2000年6月



『愛の見切り発車』柴田元幸 新潮文庫
 ポール・オースターはじめアメリカ文学を中心に数々の翻訳を手掛けるとともに、東京大学で教鞭をとる作者の書評エッセイを集めたもの。

 「この人が訳した本なら読んでみよう」と思う訳者は、私の場合、浅倉久志氏とこの柴田氏だけなのですが、とりわけ「文学」という広大な海原から奇跡のように私好みのおもしろい作品を紹介してくれる柴田氏には多大な感謝の念を覚えずにはいられません。

 ここに集められたエッセイでは、オースター、エリクソン、ミルハウザー、ヴェネガット、カズオ・イシグロなどなど。柴田氏が訳出したものもあればそうでない作品もあります。どのエッセイを読んでも、作品のエッセンスが凝縮されていて、あたかも手に取って読んでみたかのように作品の手触りが伝わってきます。そこに述べられているきちんとした考察は柴田色抜きではありえないにも関わらず、評者の個性がうるさく前面にでることなく、作品の個性が浮き彫りにされており、「読んでみたい!」と思わせます。まさに書評エッセイの理想ですね。

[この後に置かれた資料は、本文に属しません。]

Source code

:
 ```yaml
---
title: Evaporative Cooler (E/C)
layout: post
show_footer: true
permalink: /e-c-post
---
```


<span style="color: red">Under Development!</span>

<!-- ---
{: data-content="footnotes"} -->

 未知の作家への好奇心が刺激されるとともに、既知の作家については「なるほど、なるほど」と新たな発見があったり、未訳本の紹介といったうれしい情報もあったり。

 こんなにおもしろそうな本をた〜くさん鼻先にぶらさげられて夢見心地の反面ふと我に返ると、いつ読めるのかと・・・。まあ、とりあえずはリチャード・パワーズの『舞踏会へ向かう三人の農夫』を確保しておこうかしらん。



『レキオス』池上永一 文芸春秋
 『バガージマヌパナス』の池上永一の最新作。沖縄を舞台に時空を越えて繰り広げられる壮大な物語。
 マジックリアリズムと言われても今一つよくわからないのだけれど、これは沖縄でなければ描けない異色ファンタジーとは言えるでしょう。

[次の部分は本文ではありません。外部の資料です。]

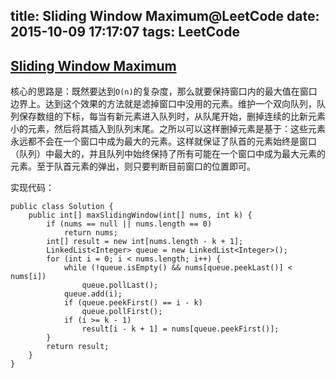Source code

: title: Sliding Window Maximum@LeetCode
date: 2015-10-09 17:17:07
tags: LeetCode
---
## [Sliding Window Maximum](https://leetcode.com/problems/sliding-window-maximum/)

核心的思路是：既然要达到`O(n)`的复杂度，那么就要保持窗口内的最大值在窗口边界上。<!-- more -->达到这个效果的方法就是滤掉窗口中没用的元素。维护一个双向队列，队列保存数组的下标，每当有新元素进入队列时，从队尾开始，删掉连续的比新元素小的元素，然后将其插入到队列末尾。之所以可以这样删掉元素是基于：这些元素永远都不会在一个窗口中成为最大的元素。这样就保证了队首的元素始终是窗口（队列）中最大的，并且队列中始终保持了所有可能在一个窗口中成为最大元素的元素。至于队首元素的弹出，则只要判断目前窗口的位置即可。

实现代码：

```
public class Solution {
    public int[] maxSlidingWindow(int[] nums, int k) {
        if (nums == null || nums.length == 0)
            return nums;
        int[] result = new int[nums.length - k + 1];
        LinkedList<Integer> queue = new LinkedList<Integer>();
        for (int i = 0; i < nums.length; i++) {
            while (!queue.isEmpty() && nums[queue.peekLast()] < nums[i])
                queue.pollLast();
            queue.add(i);
            if (queue.peekFirst() == i - k)
                queue.pollFirst();
            if (i >= k - 1)
                result[i - k + 1] = nums[queue.peekFirst()];
        }
        return result;
    }
}
```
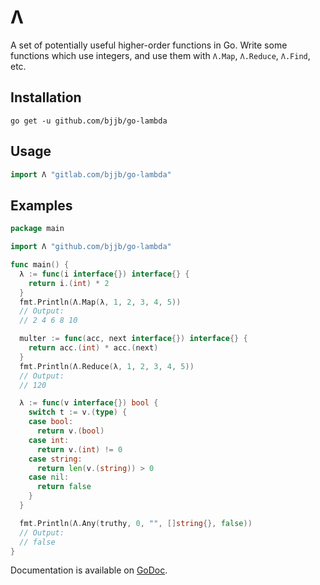 # Λ

A set of potentially useful higher-order functions in Go. Write some functions
which use integers, and use them with `Λ.Map`, `Λ.Reduce`, `Λ.Find`, etc.

## Installation

    go get -u github.com/bjjb/go-lambda

## Usage

```go
import Λ "gitlab.com/bjjb/go-lambda"
```

## Examples

```go
package main

import Λ "github.com/bjjb/go-lambda"

func main() {
  λ := func(i interface{}) interface{} {
    return i.(int) * 2
  }
  fmt.Println(Λ.Map(λ, 1, 2, 3, 4, 5))
  // Output:
  // 2 4 6 8 10

  multer := func(acc, next interface{}) interface{} {
    return acc.(int) * acc.(next)
  }
  fmt.Println(Λ.Reduce(λ, 1, 2, 3, 4, 5))
  // Output:
  // 120

  λ := func(v interface{}) bool {
    switch t := v.(type) {
    case bool:
      return v.(bool)
    case int:
      return v.(int) != 0
    case string:
      return len(v.(string)) > 0
    case nil:
      return false
    }
  }

  fmt.Println(Λ.Any(truthy, 0, "", []string{}, false))
  // Output:
  // false
}
```

Documentation is available on [GoDoc](https://godoc.org/gitlab.com/bjjb/λ).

 白人との混血の母、黒人の父をもつデニスはアメレジアンの女子高生。ある夜、天久開放地の空に炎のペンタグラムが描かれるのを目撃する。その中心に現れた逆さまの女、すさまじい怨念を抱えたチルーは、デニスの身体に宿ってしまう。デニスはチルーが元の姿に戻るための人探しを手伝うが、ユタを通じて見つけだした友庵は「時間の矢」という魔術に縛られて動けずにいる。彼を解放するにはレキオスの力が必要だが、レキオスを蘇らせればこの世は終わりだという。沖縄に封印された巨大な力・レキオスを追い求める謎の米軍将校キャラダイン中佐、彼の指令に不可解さを覚えながらも渦中に巻き込まれるヤマグチ少尉、奇態で周囲を煙にまくサマンサ・オルレンショー博士、その他CIAや謎の地下組織まで登場し、徐々に根幹となる仕掛けは異端の魔術にのっとった時空を越えた壮大なプロジェクトであることが発覚してくる。レキオスが目覚めた時何が起きるのか?

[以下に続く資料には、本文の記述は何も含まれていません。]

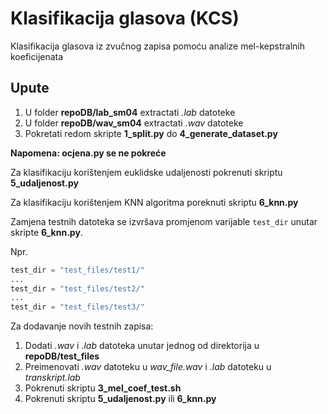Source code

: # Klasifikacija glasova (KCS)
Klasifikacija glasova iz zvučnog zapisa pomoću analize mel-kepstralnih koeficijenata

## Upute
1. U folder **repoDB/lab_sm04** extractati _.lab_ datoteke
2. U folder **repoDB/wav_sm04** extractati _.wav_ datoteke
3. Pokretati redom skripte **1_split.py** do **4_generate_dataset.py**

**Napomena: **ocjena.py** se ne pokreće**

Za klasifikaciju korištenjem euklidske udaljenosti pokrenuti skriptu **5_udaljenost.py**

Za klasifikaciju korištenjem KNN algoritma poreknuti skriptu **6_knn.py**

Zamjena testnih datoteka se izvršava promjenom varijable `test_dir` unutar skripte **6_knn.py**. 

Npr.
```python
test_dir = "test_files/test1/"
...
test_dir = "test_files/test2/"
...
test_dir = "test_files/test3/"
```

Za dodavanje novih testnih zapisa:
1. Dodati _.wav_ i _.lab_ datoteka unutar jednog od direktorija u **repoDB/test_files**
2. Preimenovati _.wav_ datoteku u _wav_file.wav_ i _.lab_ datoteku u _transkript.lab_
3. Pokrenuti skriptu **3_mel_coef_test.sh**
4. Pokrenuti skriptu **5_udaljenost.py** ili **6_knn.py**
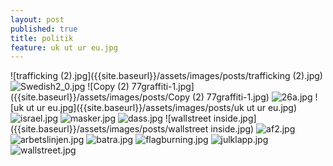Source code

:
 ```yaml
---
layout: post
published: true
title: politik
feature: uk ut ur eu.jpg
---
```

![trafficking (2).jpg]({{site.baseurl}}/assets/images/posts/trafficking (2).jpg)
![Swedish2_0.jpg]({{site.baseurl}}/assets/images/posts/Swedish2_0.jpg)
![Copy (2) 77graffiti-1.jpg]({{site.baseurl}}/assets/images/posts/Copy (2) 77graffiti-1.jpg)
![26a.jpg]({{site.baseurl}}/assets/images/posts/26a.jpg)
![uk ut ur eu.jpg]({{site.baseurl}}/assets/images/posts/uk ut ur eu.jpg)
![israel.jpg]({{site.baseurl}}/assets/images/posts/israel.jpg)
![masker.jpg]({{site.baseurl}}/assets/images/posts/masker.jpg)
![dass.jpg]({{site.baseurl}}/assets/images/posts/dass.jpg)
![wallstreet inside.jpg]({{site.baseurl}}/assets/images/posts/wallstreet inside.jpg)
![af2.jpg]({{site.baseurl}}/assets/images/posts/af2.jpg)
![arbetslinjen.jpg]({{site.baseurl}}/assets/images/posts/arbetslinjen.jpg)
![batra.jpg]({{site.baseurl}}/assets/images/posts/batra.jpg)
![flagburning.jpg]({{site.baseurl}}/assets/images/posts/flagburning.jpg)
![julklapp.jpg]({{site.baseurl}}/assets/images/posts/julklapp.jpg)
![wallstreet.jpg]({{site.baseurl}}/assets/images/posts/wallstreet.jpg)

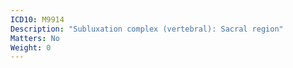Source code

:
```yaml
---
ICD10: M9914
Description: "Subluxation complex (vertebral): Sacral region"
Matters: No
Weight: 0
---
```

 アメリカ人でも日本人でもないアメレジアン、デニスの視点を通して、2000年沖縄=”今”の問題を垣間見ながら、それに歴史的視点が重なり、あれよあれよという間に壮大な物語に広がっていきます。のりとしてはユーモラスで、アニメちっくで、ラストはものすごく出来のいい特撮を見ているような印象でした。自分がむちゃくちゃ忙しい中で細切れに読んでいるせいもあって、物語世界に入り込んでしまう、というよりは、「これはこれは大変だね〜」と感情的にはちょっとひきながら読んでいたのですが、でもそれは「のれない」とか「おもしろくない」というのとはまた別で、「わー、こんなこともやっちゃうんだ〜」みたいな感じ。
 かなりおもしろい題材がいろいろでてくるので、もうちょっと書き込んでもいいのかなあという気もするのですが、唐突さと飛躍のテンポのよさは表裏一体なのでバランスをとるのは難しいところかも。むしろ、蘊蓄を大量に詰め込む物語がはやる一方で、この作品の場合相当量あるはずのバックグラウンドをすぱっと切り捨てて、あくまで物語自身に語らせている所をほめるべきかもしれません。

 キャラクターは非常に個性的でそれぞれおもしろく、小道具もひねりが利いていて受けました。ロミヒーとか、一歩間違うと笑えなくなるぎりぎりのユーモアセンスがいいですね。特別のお気に入りは「お祝いだからねー。お祝いだからねー。」と声を張り上げながらポーポー焼きの屋台を引くマチーとガルー。不思議なあたたかさが心にしみてきます。

 それにしてもセヂ理論って応用普遍ですよね。セヂとはある種の精神エネルギーで、表面的には運の強さのようなもの。人は各々生まれつき持っているセヂの量が決まっているが、時にはサマンサのように意志の力で周囲のセヂを奪いとり、後天的に莫大なセヂを獲得し、都合のいいように運命を改竄する力を持つ者もいる。というものなのですが、これをあてはめるとヒーローが死なない理由も説明できちゃうし、きっと「フォース」もセヂの別名なんだと思います(笑)。